_TASK PROMPT_
The exact lines from the start of the material below through the line holding "#### B. Subscription Creation API" are the answer; return those, pictures excluded.

_DATA RECORDS_
((
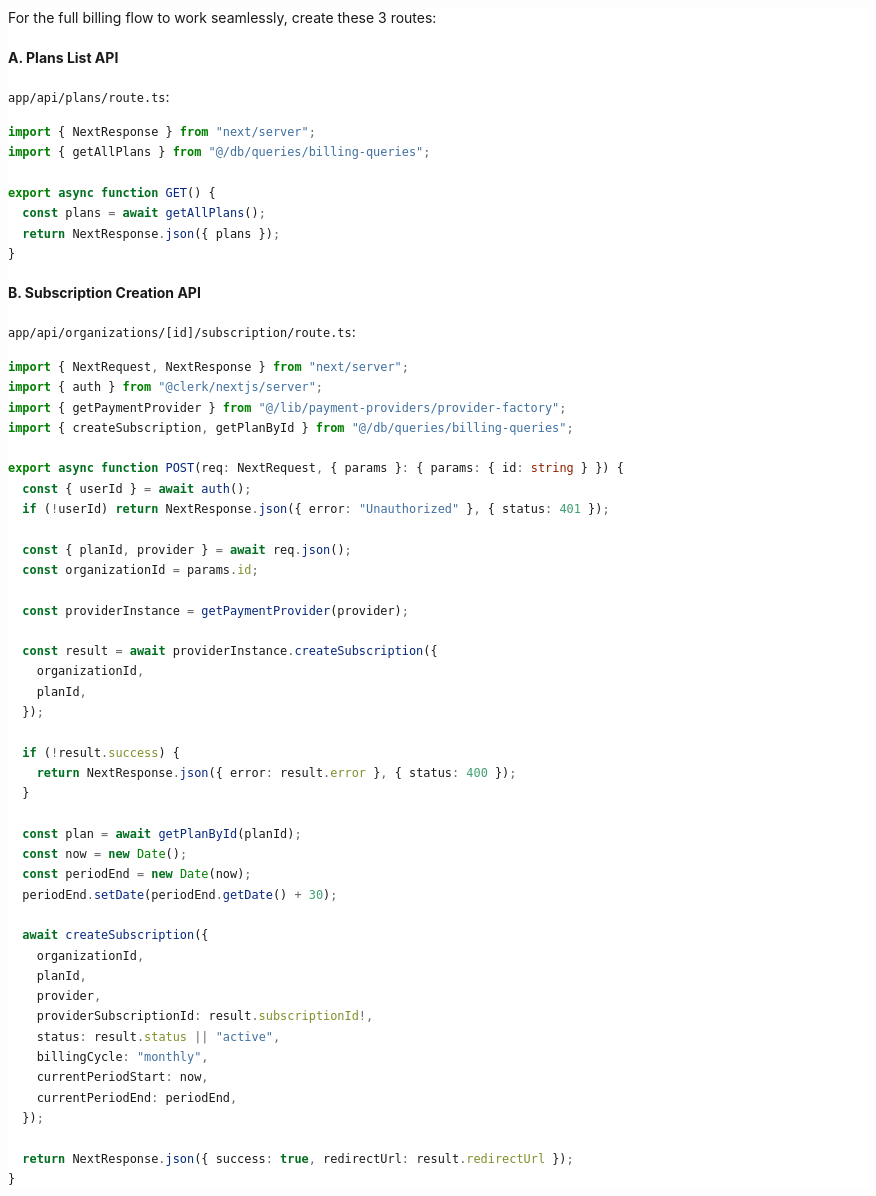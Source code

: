 For the full billing flow to work seamlessly, create these 3 routes:

#### A. Plans List API
`app/api/plans/route.ts`:
```typescript
import { NextResponse } from "next/server";
import { getAllPlans } from "@/db/queries/billing-queries";

export async function GET() {
  const plans = await getAllPlans();
  return NextResponse.json({ plans });
}
```

#### B. Subscription Creation API
`app/api/organizations/[id]/subscription/route.ts`:
```typescript
import { NextRequest, NextResponse } from "next/server";
import { auth } from "@clerk/nextjs/server";
import { getPaymentProvider } from "@/lib/payment-providers/provider-factory";
import { createSubscription, getPlanById } from "@/db/queries/billing-queries";

export async function POST(req: NextRequest, { params }: { params: { id: string } }) {
  const { userId } = await auth();
  if (!userId) return NextResponse.json({ error: "Unauthorized" }, { status: 401 });

  const { planId, provider } = await req.json();
  const organizationId = params.id;

  const providerInstance = getPaymentProvider(provider);
  
  const result = await providerInstance.createSubscription({
    organizationId,
    planId,
  });

  if (!result.success) {
    return NextResponse.json({ error: result.error }, { status: 400 });
  }

  const plan = await getPlanById(planId);
  const now = new Date();
  const periodEnd = new Date(now);
  periodEnd.setDate(periodEnd.getDate() + 30);

  await createSubscription({
    organizationId,
    planId,
    provider,
    providerSubscriptionId: result.subscriptionId!,
    status: result.status || "active",
    billingCycle: "monthly",
    currentPeriodStart: now,
    currentPeriodEnd: periodEnd,
  });

  return NextResponse.json({ success: true, redirectUrl: result.redirectUrl });
}
```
))
_OUTPUT BELOW_
Source code

: For the full billing flow to work seamlessly, create these 3 routes:

#### A. Plans List API
`app/api/plans/route.ts`:
```typescript
import { NextResponse } from "next/server";
import { getAllPlans } from "@/db/queries/billing-queries";

export async function GET() {
  const plans = await getAllPlans();
  return NextResponse.json({ plans });
}
```

#### B. Subscription Creation API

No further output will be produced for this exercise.